Dataset items
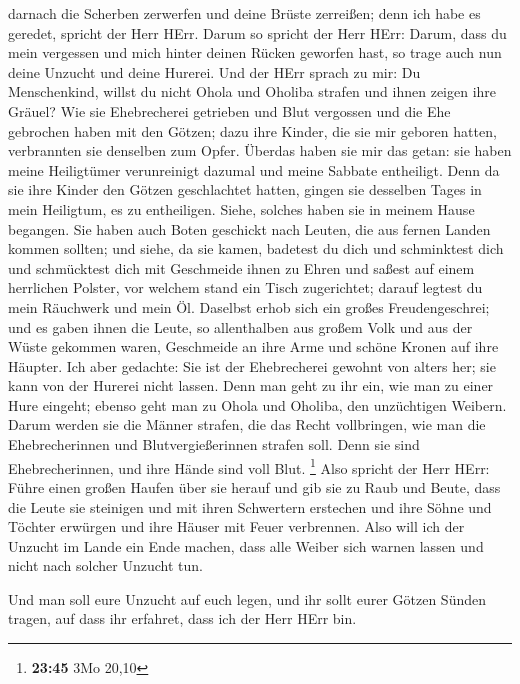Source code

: darnach die Scherben zerwerfen und deine Brüste zerreißen; denn ich habe
es geredet, spricht der Herr HErr.  Darum so spricht der
Herr HErr: Darum, dass du mein vergessen und mich hinter deinen Rücken
geworfen hast, so trage auch nun deine Unzucht und deine Hurerei.
 Und der HErr sprach zu mir: Du Menschenkind, willst du
nicht Ohola und Oholiba strafen und ihnen zeigen ihre Gräuel?
 Wie sie Ehebrecherei getrieben und Blut vergossen und
die Ehe gebrochen haben mit den Götzen; dazu ihre Kinder, die sie mir
geboren hatten, verbrannten sie denselben zum Opfer. 
Überdas haben sie mir das getan: sie haben meine Heiligtümer
verunreinigt dazumal und meine Sabbate entheiligt.  Denn
da sie ihre Kinder den Götzen geschlachtet hatten, gingen sie desselben
Tages in mein Heiligtum, es zu entheiligen. Siehe, solches haben sie in
meinem Hause begangen.  Sie haben auch Boten geschickt
nach Leuten, die aus fernen Landen kommen sollten; und siehe, da sie
kamen, badetest du dich und schminktest dich und schmücktest dich mit
Geschmeide ihnen zu Ehren  und saßest auf einem
herrlichen Polster, vor welchem stand ein Tisch zugerichtet; darauf
legtest du mein Räuchwerk und mein Öl.  Daselbst erhob
sich ein großes Freudengeschrei; und es gaben ihnen die Leute, so
allenthalben aus großem Volk und aus der Wüste gekommen waren,
Geschmeide an ihre Arme und schöne Kronen auf ihre Häupter.
 Ich aber gedachte: Sie ist der Ehebrecherei gewohnt von
alters her; sie kann von der Hurerei nicht lassen.  Denn
man geht zu ihr ein, wie man zu einer Hure eingeht; ebenso geht man zu
Ohola und Oholiba, den unzüchtigen Weibern.  Darum werden
sie die Männer strafen, die das Recht vollbringen, wie man die
Ehebrecherinnen und Blutvergießerinnen strafen soll. Denn sie sind
Ehebrecherinnen, und ihre Hände sind voll Blut. \footnote{\textbf{23:45}
  3Mo 20,10}  Also spricht der Herr HErr: Führe einen
großen Haufen über sie herauf und gib sie zu Raub und Beute,
 dass die Leute sie steinigen und mit ihren Schwertern
erstechen und ihre Söhne und Töchter erwürgen und ihre Häuser mit Feuer
verbrennen.  Also will ich der Unzucht im Lande ein Ende
machen, dass alle Weiber sich warnen lassen und nicht nach solcher
Unzucht tun.

 Und man soll eure Unzucht auf euch legen, und ihr sollt
eurer Götzen Sünden tragen, auf dass ihr erfahret, dass ich der Herr
HErr bin.

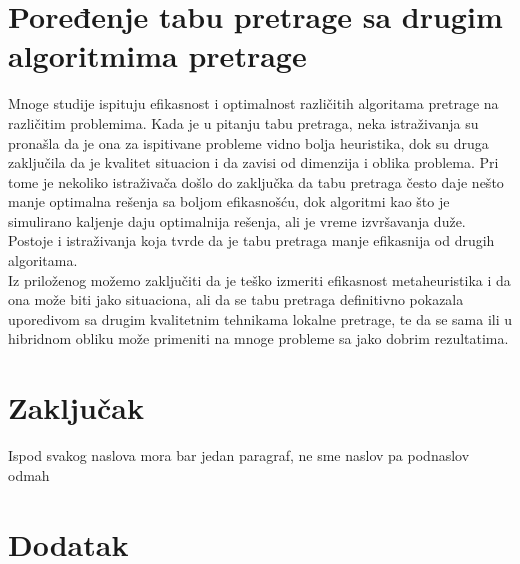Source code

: \documentclass[a4paper]{article}
\begin{document}
\section{Poređenje tabu pretrage sa drugim algoritmima pretrage}
Mnoge studije ispituju efikasnost i optimalnost različitih algoritama pretrage na različitim problemima. Kada je u pitanju tabu pretraga, neka istraživanja su pronašla da je ona za ispitivane probleme vidno bolja heuristika, \cite{comptabubetter} dok su druga zaključila da je kvalitet situacion i da zavisi od dimenzija i oblika problema. \cite{comptabusimilar}\cite{comptabugoodperformance} Pri tome je nekoliko istraživača došlo do zaključka da tabu pretraga često daje nešto manje optimalna rešenja sa boljom efikasnošću, dok algoritmi kao što je simulirano kaljenje daju optimalnija rešenja, ali je vreme izvršavanja duže. \cite{comptabubettertimeworseresult} Postoje i istraživanja koja tvrde da je tabu pretraga manje efikasnija od drugih algoritama. \cite{comptabuworse}\\

Iz priloženog možemo zaključiti da je teško izmeriti efikasnost metaheuristika i da ona može biti jako situaciona, ali da se tabu pretraga definitivno pokazala uporedivom sa drugim kvalitetnim tehnikama lokalne pretrage, te da se sama ili u hibridnom obliku može primeniti na mnoge probleme sa jako dobrim rezultatima.

\section{Zaključak}
Ispod svakog naslova mora bar jedan paragraf, ne sme naslov pa podnaslov odmah


\appendix
{}



\appendix
\section{Dodatak}
\end{document}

:: TASK REQUIREMENTS ::
Each line of the data that includes the word "Kinder" counts once; report the total and nothing more.

:: ANSWER AREA ::
2